WORK REQUIRED:
What is needed is an exact copy of the records below, with the pictures left out.

Items from a data source:

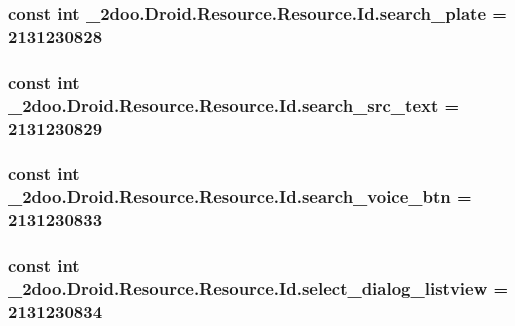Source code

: \hypertarget{class__2doo_1_1_droid_1_1_resource_1_1_id_180dff1cb943b5061634158fb92c31cc}{
\subsubsection[{search\_\-plate}]{\setlength{\rightskip}{0pt plus 5cm}const int \_\-2doo.Droid.Resource.Resource.Id.search\_\-plate = 2131230828}}
\label{class__2doo_1_1_droid_1_1_resource_1_1_id_180dff1cb943b5061634158fb92c31cc}


\hypertarget{class__2doo_1_1_droid_1_1_resource_1_1_id_1739454c42e7cfd04d0b29c4ff1f7b36}{
\subsubsection[{search\_\-src\_\-text}]{\setlength{\rightskip}{0pt plus 5cm}const int \_\-2doo.Droid.Resource.Resource.Id.search\_\-src\_\-text = 2131230829}}
\label{class__2doo_1_1_droid_1_1_resource_1_1_id_1739454c42e7cfd04d0b29c4ff1f7b36}


\hypertarget{class__2doo_1_1_droid_1_1_resource_1_1_id_02a9fd3bbc0535fcc69c5fb9a12a8417}{
\subsubsection[{search\_\-voice\_\-btn}]{\setlength{\rightskip}{0pt plus 5cm}const int \_\-2doo.Droid.Resource.Resource.Id.search\_\-voice\_\-btn = 2131230833}}
\label{class__2doo_1_1_droid_1_1_resource_1_1_id_02a9fd3bbc0535fcc69c5fb9a12a8417}


\hypertarget{class__2doo_1_1_droid_1_1_resource_1_1_id_a752dcd26c85eb8c499c1e89159e88eb}{
\subsubsection[{select\_\-dialog\_\-listview}]{\setlength{\rightskip}{0pt plus 5cm}const int \_\-2doo.Droid.Resource.Resource.Id.select\_\-dialog\_\-listview = 2131230834}}
\label{class__2doo_1_1_droid_1_1_resource_1_1_id_a752dcd26c85eb8c499c1e89159e88eb}


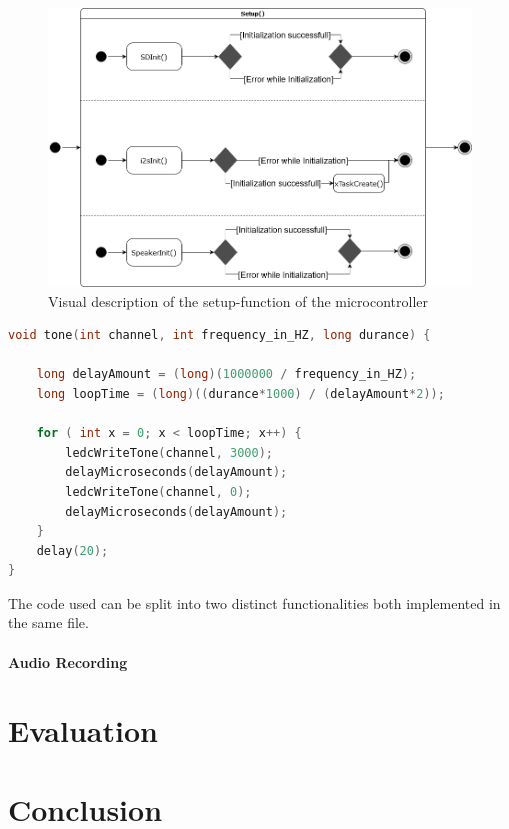\begin{figure}[t]
	\includegraphics[width=\linewidth]{Media/controller_setup.png}
	\caption{Visual description of the setup-function of the microcontroller}
	\label{fig:cntrlr_stp}
\end{figure}

\begin{lstlisting}[language=c++, caption=Function used to generate Audio output]
void tone(int channel, int frequency_in_HZ, long durance) {

	long delayAmount = (long)(1000000 / frequency_in_HZ);
	long loopTime = (long)((durance*1000) / (delayAmount*2));

	for ( int x = 0; x < loopTime; x++) {
		ledcWriteTone(channel, 3000);
		delayMicroseconds(delayAmount);
		ledcWriteTone(channel, 0);
		delayMicroseconds(delayAmount);
	}
	delay(20);
}
\end{lstlisting}

The code used can be split into two distinct functionalities both implemented in the same file.




\paragraph{Audio Recording}

\section{Evaluation}
\section{Conclusion}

EXERCISE RESPONSE:
Source code

: \hypertarget{class__2doo_1_1_droid_1_1_resource_1_1_id_180dff1cb943b5061634158fb92c31cc}{
\subsubsection[{search\_\-plate}]{\setlength{\rightskip}{0pt plus 5cm}const int \_\-2doo.Droid.Resource.Resource.Id.search\_\-plate = 2131230828}}
\label{class__2doo_1_1_droid_1_1_resource_1_1_id_180dff1cb943b5061634158fb92c31cc}


\hypertarget{class__2doo_1_1_droid_1_1_resource_1_1_id_1739454c42e7cfd04d0b29c4ff1f7b36}{
\subsubsection[{search\_\-src\_\-text}]{\setlength{\rightskip}{0pt plus 5cm}const int \_\-2doo.Droid.Resource.Resource.Id.search\_\-src\_\-text = 2131230829}}
\label{class__2doo_1_1_droid_1_1_resource_1_1_id_1739454c42e7cfd04d0b29c4ff1f7b36}


\hypertarget{class__2doo_1_1_droid_1_1_resource_1_1_id_02a9fd3bbc0535fcc69c5fb9a12a8417}{
\subsubsection[{search\_\-voice\_\-btn}]{\setlength{\rightskip}{0pt plus 5cm}const int \_\-2doo.Droid.Resource.Resource.Id.search\_\-voice\_\-btn = 2131230833}}
\label{class__2doo_1_1_droid_1_1_resource_1_1_id_02a9fd3bbc0535fcc69c5fb9a12a8417}


\hypertarget{class__2doo_1_1_droid_1_1_resource_1_1_id_a752dcd26c85eb8c499c1e89159e88eb}{
\subsubsection[{select\_\-dialog\_\-listview}]{\setlength{\rightskip}{0pt plus 5cm}const int \_\-2doo.Droid.Resource.Resource.Id.select\_\-dialog\_\-listview = 2131230834}}
\label{class__2doo_1_1_droid_1_1_resource_1_1_id_a752dcd26c85eb8c499c1e89159e88eb}


\begin{figure}[t]
	\includegraphics[width=\linewidth]{Media/controller_setup.png}
	\caption{Visual description of the setup-function of the microcontroller}
	\label{fig:cntrlr_stp}
\end{figure}

\begin{lstlisting}[language=c++, caption=Function used to generate Audio output]
void tone(int channel, int frequency_in_HZ, long durance) {

	long delayAmount = (long)(1000000 / frequency_in_HZ);
	long loopTime = (long)((durance*1000) / (delayAmount*2));

	for ( int x = 0; x < loopTime; x++) {
		ledcWriteTone(channel, 3000);
		delayMicroseconds(delayAmount);
		ledcWriteTone(channel, 0);
		delayMicroseconds(delayAmount);
	}
	delay(20);
}
\end{lstlisting}

The code used can be split into two distinct functionalities both implemented in the same file.




\paragraph{Audio Recording}

\section{Evaluation}
\section{Conclusion}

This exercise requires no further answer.